Roswell

TV Guide: Star Bores-Roswell

Thanks to Yoss, Kae, Melissa, and anyone else who may have sent this in :)

STAR BORES
Aliens, go home.

It pains me to say that about a series that I loved so much during its first season, but the sad truth is that the once-electric WB sci-fi favorite has lost its creative juices — and worse, its focus.

From the moment Max Evans (Jason Behr) healed Liz Parker (Shiri Appleby) as she lay on the floor of her parent’s café in Roswell, N.M., with a gunshot wound, the series had me hooked. Last year was pure magic as aliens Max, his sister Isabel (Katherine Heigl) and pal Michael (Brendan Fehr) tried to discover their native roots while evading the pursuit of Government cronies bent on their capture. The budding relationship of Max and Liz proved to be one of the most endearing romances in recent television history. Then, as year one drew to a close, the show’s writers made a cosmic mistake. In the season finale, we learned who the aliens are and why they are here. The mystery that drove the series was gone.

The writers never recovered from that misstep, and the quality of the scripts this season plummeted as the course of the show moved excessively toward the sci-fi angle and strayed too far from the relationships of the characters, which was the strength of the series. Our heroes were left to battle dull villains. First it was a weird race called the Skins, who were determined to destroy the alien quartet and their earthly pals. Then it was a gang of alien doppelgangers from New York City who wanted Max to cut a deal with his home planet’s enemies that would seemingly send them all home but which really turned out to be a trap. All of this made for a ponderous lethargy.

And it continues in tonight’s installment as Max learns that a night of passion with Tess (Emilie de Raven), his new alien squeeze, has resulted in her pregnancy and that the baby is due in just one month (hey, we’re in sweeps). To make matters worse, the Earth’s atmosphere proves inhospitable to the unborn child, who may not survive.

Nor may Roswell survive for another season, which is fairly astonishing considering the well-deserved buzz that surrounded it last year. Beyond the inferior scripts, the WB has also damaged the show with some peculiar scheduling decisions. For starters, it was shelved for six weeks in early March and replaced with repeat episodes of Gilmore Girls. Then, when it returned, on-air promos for the show seemed to disappear.
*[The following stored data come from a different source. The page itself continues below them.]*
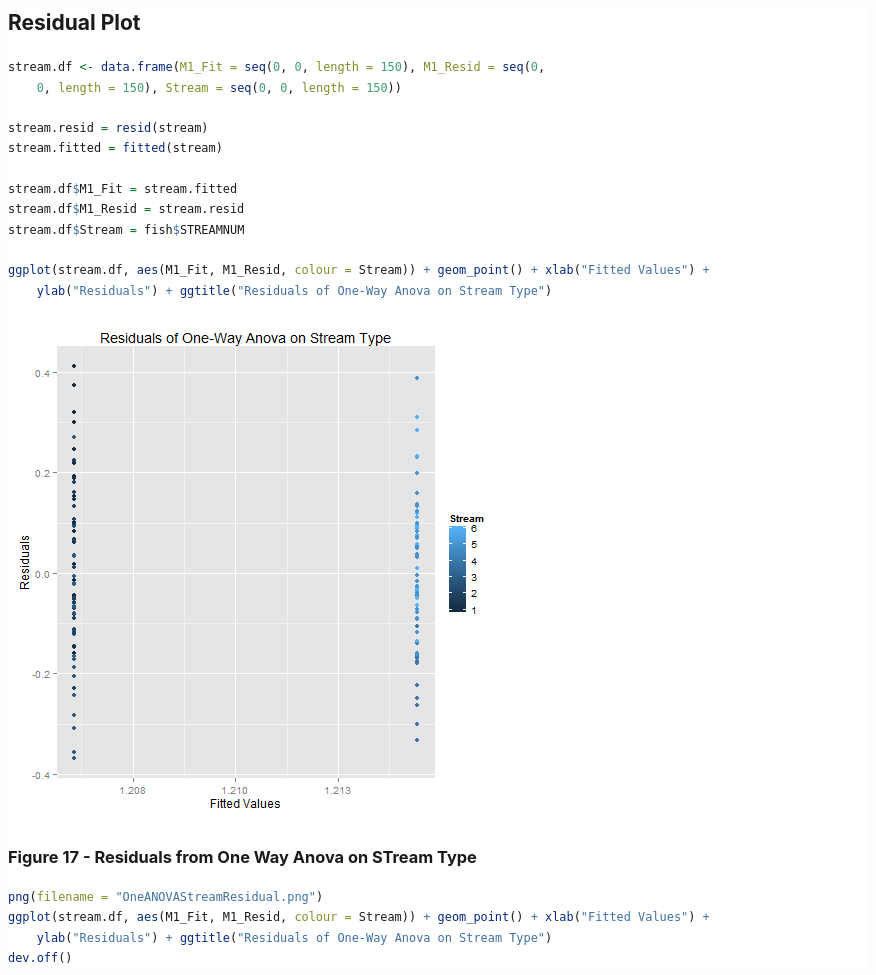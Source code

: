 
Residual Plot
--------------------

```r
stream.df <- data.frame(M1_Fit = seq(0, 0, length = 150), M1_Resid = seq(0, 
    0, length = 150), Stream = seq(0, 0, length = 150))

stream.resid = resid(stream)
stream.fitted = fitted(stream)

stream.df$M1_Fit = stream.fitted
stream.df$M1_Resid = stream.resid
stream.df$Stream = fish$STREAMNUM

ggplot(stream.df, aes(M1_Fit, M1_Resid, colour = Stream)) + geom_point() + xlab("Fitted Values") + 
    ylab("Residuals") + ggtitle("Residuals of One-Way Anova on Stream Type")
```

![plot of chunk unnamed-chunk-46](figure/unnamed-chunk-46.png) 

### Figure 17 - Residuals from One Way Anova on STream Type

```r
png(filename = "OneANOVAStreamResidual.png")
ggplot(stream.df, aes(M1_Fit, M1_Resid, colour = Stream)) + geom_point() + xlab("Fitted Values") + 
    ylab("Residuals") + ggtitle("Residuals of One-Way Anova on Stream Type")
dev.off()
```
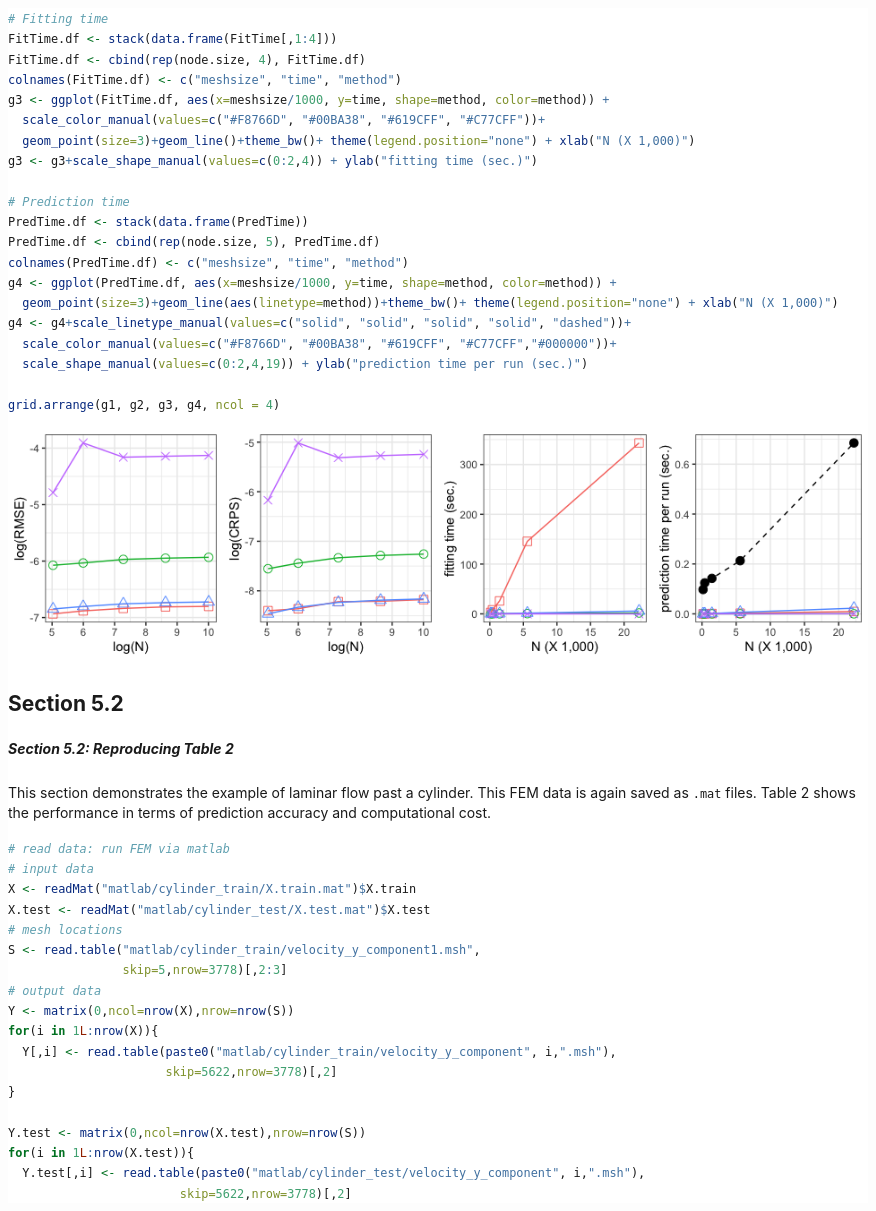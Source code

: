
 ``` r
# Fitting time
FitTime.df <- stack(data.frame(FitTime[,1:4]))
FitTime.df <- cbind(rep(node.size, 4), FitTime.df)
colnames(FitTime.df) <- c("meshsize", "time", "method")
g3 <- ggplot(FitTime.df, aes(x=meshsize/1000, y=time, shape=method, color=method)) +
  scale_color_manual(values=c("#F8766D", "#00BA38", "#619CFF", "#C77CFF"))+
  geom_point(size=3)+geom_line()+theme_bw()+ theme(legend.position="none") + xlab("N (X 1,000)")
g3 <- g3+scale_shape_manual(values=c(0:2,4)) + ylab("fitting time (sec.)")

# Prediction time
PredTime.df <- stack(data.frame(PredTime))
PredTime.df <- cbind(rep(node.size, 5), PredTime.df)
colnames(PredTime.df) <- c("meshsize", "time", "method")
g4 <- ggplot(PredTime.df, aes(x=meshsize/1000, y=time, shape=method, color=method)) +
  geom_point(size=3)+geom_line(aes(linetype=method))+theme_bw()+ theme(legend.position="none") + xlab("N (X 1,000)")
g4 <- g4+scale_linetype_manual(values=c("solid", "solid", "solid", "solid", "dashed"))+
  scale_color_manual(values=c("#F8766D", "#00BA38", "#619CFF", "#C77CFF","#000000"))+
  scale_shape_manual(values=c(0:2,4,19)) + ylab("prediction time per run (sec.)")

grid.arrange(g1, g2, g3, g4, ncol = 4)
```

<img src="README_files/figure-gfm/unnamed-chunk-5-1.png" style="display: block; margin: auto;" />

## Section 5.2

##### Section 5.2: Reproducing Table 2

This section demonstrates the example of laminar flow past a cylinder.
This FEM data is again saved as `.mat` files. Table 2 shows the
performance in terms of prediction accuracy and computational cost.

``` r
# read data: run FEM via matlab
# input data
X <- readMat("matlab/cylinder_train/X.train.mat")$X.train
X.test <- readMat("matlab/cylinder_test/X.test.mat")$X.test
# mesh locations
S <- read.table("matlab/cylinder_train/velocity_y_component1.msh",
                skip=5,nrow=3778)[,2:3]
# output data
Y <- matrix(0,ncol=nrow(X),nrow=nrow(S))
for(i in 1L:nrow(X)){
  Y[,i] <- read.table(paste0("matlab/cylinder_train/velocity_y_component", i,".msh"),
                      skip=5622,nrow=3778)[,2]
}

Y.test <- matrix(0,ncol=nrow(X.test),nrow=nrow(S))
for(i in 1L:nrow(X.test)){
  Y.test[,i] <- read.table(paste0("matlab/cylinder_test/velocity_y_component", i,".msh"),
                        skip=5622,nrow=3778)[,2]
```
Next, the network pulled an original episode that should have aired on April 16 and replaced it with the episode that would have aired a week later. Now it’s not uncommon for networks to shuffle the order of shows, but not with a series like Roswell and a storyline continuity that depends on episodes airing in a specific sequence. So, the episode that should have aired on April 16 is now slated for May 14 (the season finale is May 21). As a result, even Roswell veterans who’ve seen every single episode may have a tough time making sense of next week’s episode.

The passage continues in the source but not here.